▶ [Your goal] Could every line of the data be printed exactly as it reads?

....

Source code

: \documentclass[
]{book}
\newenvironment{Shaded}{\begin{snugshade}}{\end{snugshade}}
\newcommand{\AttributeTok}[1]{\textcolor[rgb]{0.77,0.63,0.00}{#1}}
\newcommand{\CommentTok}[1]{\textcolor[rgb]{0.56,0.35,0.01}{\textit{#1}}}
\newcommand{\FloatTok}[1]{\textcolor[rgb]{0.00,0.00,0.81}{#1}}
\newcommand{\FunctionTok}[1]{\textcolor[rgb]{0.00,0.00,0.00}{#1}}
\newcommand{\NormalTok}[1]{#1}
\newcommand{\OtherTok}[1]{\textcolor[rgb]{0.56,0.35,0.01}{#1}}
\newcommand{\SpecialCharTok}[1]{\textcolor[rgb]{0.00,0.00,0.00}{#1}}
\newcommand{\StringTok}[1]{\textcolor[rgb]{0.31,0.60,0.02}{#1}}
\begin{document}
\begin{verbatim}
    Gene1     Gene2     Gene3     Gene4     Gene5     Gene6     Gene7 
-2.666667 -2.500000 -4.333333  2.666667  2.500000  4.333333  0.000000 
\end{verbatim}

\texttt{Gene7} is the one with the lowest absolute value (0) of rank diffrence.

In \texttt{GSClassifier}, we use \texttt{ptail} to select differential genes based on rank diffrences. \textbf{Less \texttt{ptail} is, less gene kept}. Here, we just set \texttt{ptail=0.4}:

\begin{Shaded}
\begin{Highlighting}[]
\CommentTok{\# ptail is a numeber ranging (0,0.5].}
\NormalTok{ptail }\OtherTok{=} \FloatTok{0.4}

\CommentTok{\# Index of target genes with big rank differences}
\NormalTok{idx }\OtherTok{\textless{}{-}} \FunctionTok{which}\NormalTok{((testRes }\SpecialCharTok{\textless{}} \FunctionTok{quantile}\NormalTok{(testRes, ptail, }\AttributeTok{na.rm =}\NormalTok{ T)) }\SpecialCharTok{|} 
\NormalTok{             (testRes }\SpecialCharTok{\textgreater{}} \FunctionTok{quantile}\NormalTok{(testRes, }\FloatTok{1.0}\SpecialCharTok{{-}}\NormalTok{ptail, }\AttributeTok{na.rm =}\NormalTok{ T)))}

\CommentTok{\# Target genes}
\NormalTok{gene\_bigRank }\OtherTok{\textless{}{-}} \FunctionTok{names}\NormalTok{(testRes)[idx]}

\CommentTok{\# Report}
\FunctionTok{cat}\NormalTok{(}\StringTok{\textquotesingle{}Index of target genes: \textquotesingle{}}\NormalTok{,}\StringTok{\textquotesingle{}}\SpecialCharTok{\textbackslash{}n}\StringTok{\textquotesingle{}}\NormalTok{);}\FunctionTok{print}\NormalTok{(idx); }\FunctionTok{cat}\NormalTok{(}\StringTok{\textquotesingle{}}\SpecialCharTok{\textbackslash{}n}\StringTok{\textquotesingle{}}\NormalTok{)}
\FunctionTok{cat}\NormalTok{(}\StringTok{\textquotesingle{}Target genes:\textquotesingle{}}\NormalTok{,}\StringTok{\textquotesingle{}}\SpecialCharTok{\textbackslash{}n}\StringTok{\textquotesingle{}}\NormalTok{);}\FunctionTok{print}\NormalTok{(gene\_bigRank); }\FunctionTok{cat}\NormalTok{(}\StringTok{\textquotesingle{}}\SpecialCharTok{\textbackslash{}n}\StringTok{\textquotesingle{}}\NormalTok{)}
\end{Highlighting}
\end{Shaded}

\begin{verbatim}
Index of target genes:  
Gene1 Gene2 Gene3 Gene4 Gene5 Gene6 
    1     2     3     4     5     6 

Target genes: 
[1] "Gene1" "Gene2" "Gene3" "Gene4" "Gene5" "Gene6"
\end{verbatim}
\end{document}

....

▶ [Result for this exercise]
Source code

: \documentclass[
]{book}
\newenvironment{Shaded}{\begin{snugshade}}{\end{snugshade}}
\newcommand{\AttributeTok}[1]{\textcolor[rgb]{0.77,0.63,0.00}{#1}}
\newcommand{\CommentTok}[1]{\textcolor[rgb]{0.56,0.35,0.01}{\textit{#1}}}
\newcommand{\FloatTok}[1]{\textcolor[rgb]{0.00,0.00,0.81}{#1}}
\newcommand{\FunctionTok}[1]{\textcolor[rgb]{0.00,0.00,0.00}{#1}}
\newcommand{\NormalTok}[1]{#1}
\newcommand{\OtherTok}[1]{\textcolor[rgb]{0.56,0.35,0.01}{#1}}
\newcommand{\SpecialCharTok}[1]{\textcolor[rgb]{0.00,0.00,0.00}{#1}}
\newcommand{\StringTok}[1]{\textcolor[rgb]{0.31,0.60,0.02}{#1}}
\begin{document}
\begin{verbatim}
    Gene1     Gene2     Gene3     Gene4     Gene5     Gene6     Gene7 
-2.666667 -2.500000 -4.333333  2.666667  2.500000  4.333333  0.000000 
\end{verbatim}

\texttt{Gene7} is the one with the lowest absolute value (0) of rank diffrence.

In \texttt{GSClassifier}, we use \texttt{ptail} to select differential genes based on rank diffrences. \textbf{Less \texttt{ptail} is, less gene kept}. Here, we just set \texttt{ptail=0.4}:

\begin{Shaded}
\begin{Highlighting}[]
\CommentTok{\# ptail is a numeber ranging (0,0.5].}
\NormalTok{ptail }\OtherTok{=} \FloatTok{0.4}

\CommentTok{\# Index of target genes with big rank differences}
\NormalTok{idx }\OtherTok{\textless{}{-}} \FunctionTok{which}\NormalTok{((testRes }\SpecialCharTok{\textless{}} \FunctionTok{quantile}\NormalTok{(testRes, ptail, }\AttributeTok{na.rm =}\NormalTok{ T)) }\SpecialCharTok{|} 
\NormalTok{             (testRes }\SpecialCharTok{\textgreater{}} \FunctionTok{quantile}\NormalTok{(testRes, }\FloatTok{1.0}\SpecialCharTok{{-}}\NormalTok{ptail, }\AttributeTok{na.rm =}\NormalTok{ T)))}

\CommentTok{\# Target genes}
\NormalTok{gene\_bigRank }\OtherTok{\textless{}{-}} \FunctionTok{names}\NormalTok{(testRes)[idx]}

\CommentTok{\# Report}
\FunctionTok{cat}\NormalTok{(}\StringTok{\textquotesingle{}Index of target genes: \textquotesingle{}}\NormalTok{,}\StringTok{\textquotesingle{}}\SpecialCharTok{\textbackslash{}n}\StringTok{\textquotesingle{}}\NormalTok{);}\FunctionTok{print}\NormalTok{(idx); }\FunctionTok{cat}\NormalTok{(}\StringTok{\textquotesingle{}}\SpecialCharTok{\textbackslash{}n}\StringTok{\textquotesingle{}}\NormalTok{)}
\FunctionTok{cat}\NormalTok{(}\StringTok{\textquotesingle{}Target genes:\textquotesingle{}}\NormalTok{,}\StringTok{\textquotesingle{}}\SpecialCharTok{\textbackslash{}n}\StringTok{\textquotesingle{}}\NormalTok{);}\FunctionTok{print}\NormalTok{(gene\_bigRank); }\FunctionTok{cat}\NormalTok{(}\StringTok{\textquotesingle{}}\SpecialCharTok{\textbackslash{}n}\StringTok{\textquotesingle{}}\NormalTok{)}
\end{Highlighting}
\end{Shaded}

\begin{verbatim}
Index of target genes:  
Gene1 Gene2 Gene3 Gene4 Gene5 Gene6 
    1     2     3     4     5     6 

Target genes: 
[1] "Gene1" "Gene2" "Gene3" "Gene4" "Gene5" "Gene6"
\end{verbatim}
\end{document}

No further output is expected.